Task: Nothing below is to be printed except the lines between the line holding "Погружение в архитектуру" and the line holding "процессов вроде бекапов;", inclusive, each exactly as it appears.

Provided entries:

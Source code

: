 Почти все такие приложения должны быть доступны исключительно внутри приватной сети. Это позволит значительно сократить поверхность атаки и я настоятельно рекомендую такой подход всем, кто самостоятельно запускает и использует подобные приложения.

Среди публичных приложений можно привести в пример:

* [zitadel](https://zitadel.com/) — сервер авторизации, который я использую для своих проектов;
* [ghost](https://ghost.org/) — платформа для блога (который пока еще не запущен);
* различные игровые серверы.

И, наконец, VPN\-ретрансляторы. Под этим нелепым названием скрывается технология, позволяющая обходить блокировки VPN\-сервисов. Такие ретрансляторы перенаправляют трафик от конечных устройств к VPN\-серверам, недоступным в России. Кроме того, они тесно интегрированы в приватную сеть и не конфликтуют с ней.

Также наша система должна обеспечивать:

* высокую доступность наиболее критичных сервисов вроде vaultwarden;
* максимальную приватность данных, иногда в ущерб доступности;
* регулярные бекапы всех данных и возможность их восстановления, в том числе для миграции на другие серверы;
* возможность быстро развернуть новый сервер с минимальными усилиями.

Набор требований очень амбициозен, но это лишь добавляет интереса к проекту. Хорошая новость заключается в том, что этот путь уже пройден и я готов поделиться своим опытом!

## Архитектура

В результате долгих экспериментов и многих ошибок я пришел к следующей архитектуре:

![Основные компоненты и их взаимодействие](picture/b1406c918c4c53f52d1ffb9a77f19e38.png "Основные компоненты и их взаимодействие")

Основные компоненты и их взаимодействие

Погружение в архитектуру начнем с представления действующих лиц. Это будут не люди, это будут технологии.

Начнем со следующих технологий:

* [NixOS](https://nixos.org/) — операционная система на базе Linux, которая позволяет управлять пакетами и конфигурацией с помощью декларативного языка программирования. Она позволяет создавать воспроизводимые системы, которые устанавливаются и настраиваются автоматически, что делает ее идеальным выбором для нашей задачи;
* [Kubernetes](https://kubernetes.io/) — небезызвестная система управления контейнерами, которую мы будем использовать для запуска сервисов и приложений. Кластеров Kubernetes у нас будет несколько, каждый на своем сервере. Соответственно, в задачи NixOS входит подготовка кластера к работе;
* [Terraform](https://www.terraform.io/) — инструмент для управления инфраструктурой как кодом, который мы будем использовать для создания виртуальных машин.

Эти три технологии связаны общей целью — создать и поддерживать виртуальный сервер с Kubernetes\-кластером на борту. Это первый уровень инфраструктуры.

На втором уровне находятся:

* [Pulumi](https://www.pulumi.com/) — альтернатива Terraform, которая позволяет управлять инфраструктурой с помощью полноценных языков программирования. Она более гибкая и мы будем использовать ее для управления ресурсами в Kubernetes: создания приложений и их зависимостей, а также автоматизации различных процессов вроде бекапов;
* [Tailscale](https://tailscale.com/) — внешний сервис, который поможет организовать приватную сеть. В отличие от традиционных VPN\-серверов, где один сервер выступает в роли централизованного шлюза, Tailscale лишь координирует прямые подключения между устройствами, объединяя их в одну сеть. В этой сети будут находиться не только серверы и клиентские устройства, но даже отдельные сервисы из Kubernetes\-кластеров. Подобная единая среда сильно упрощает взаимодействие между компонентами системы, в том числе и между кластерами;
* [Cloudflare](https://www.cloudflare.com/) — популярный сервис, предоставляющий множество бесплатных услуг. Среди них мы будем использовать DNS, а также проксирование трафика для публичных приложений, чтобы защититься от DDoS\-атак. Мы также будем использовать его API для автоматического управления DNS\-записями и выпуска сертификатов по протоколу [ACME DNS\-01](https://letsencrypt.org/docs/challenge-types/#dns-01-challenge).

Your solution:
Погружение в архитектуру начнем с представления действующих лиц. Это будут не люди, это будут технологии.

Начнем со следующих технологий:

* [NixOS](https://nixos.org/) — операционная система на базе Linux, которая позволяет управлять пакетами и конфигурацией с помощью декларативного языка программирования. Она позволяет создавать воспроизводимые системы, которые устанавливаются и настраиваются автоматически, что делает ее идеальным выбором для нашей задачи;
* [Kubernetes](https://kubernetes.io/) — небезызвестная система управления контейнерами, которую мы будем использовать для запуска сервисов и приложений. Кластеров Kubernetes у нас будет несколько, каждый на своем сервере. Соответственно, в задачи NixOS входит подготовка кластера к работе;
* [Terraform](https://www.terraform.io/) — инструмент для управления инфраструктурой как кодом, который мы будем использовать для создания виртуальных машин.

Эти три технологии связаны общей целью — создать и поддерживать виртуальный сервер с Kubernetes\-кластером на борту. Это первый уровень инфраструктуры.

На втором уровне находятся:

* [Pulumi](https://www.pulumi.com/) — альтернатива Terraform, которая позволяет управлять инфраструктурой с помощью полноценных языков программирования. Она более гибкая и мы будем использовать ее для управления ресурсами в Kubernetes: создания приложений и их зависимостей, а также автоматизации различных процессов вроде бекапов;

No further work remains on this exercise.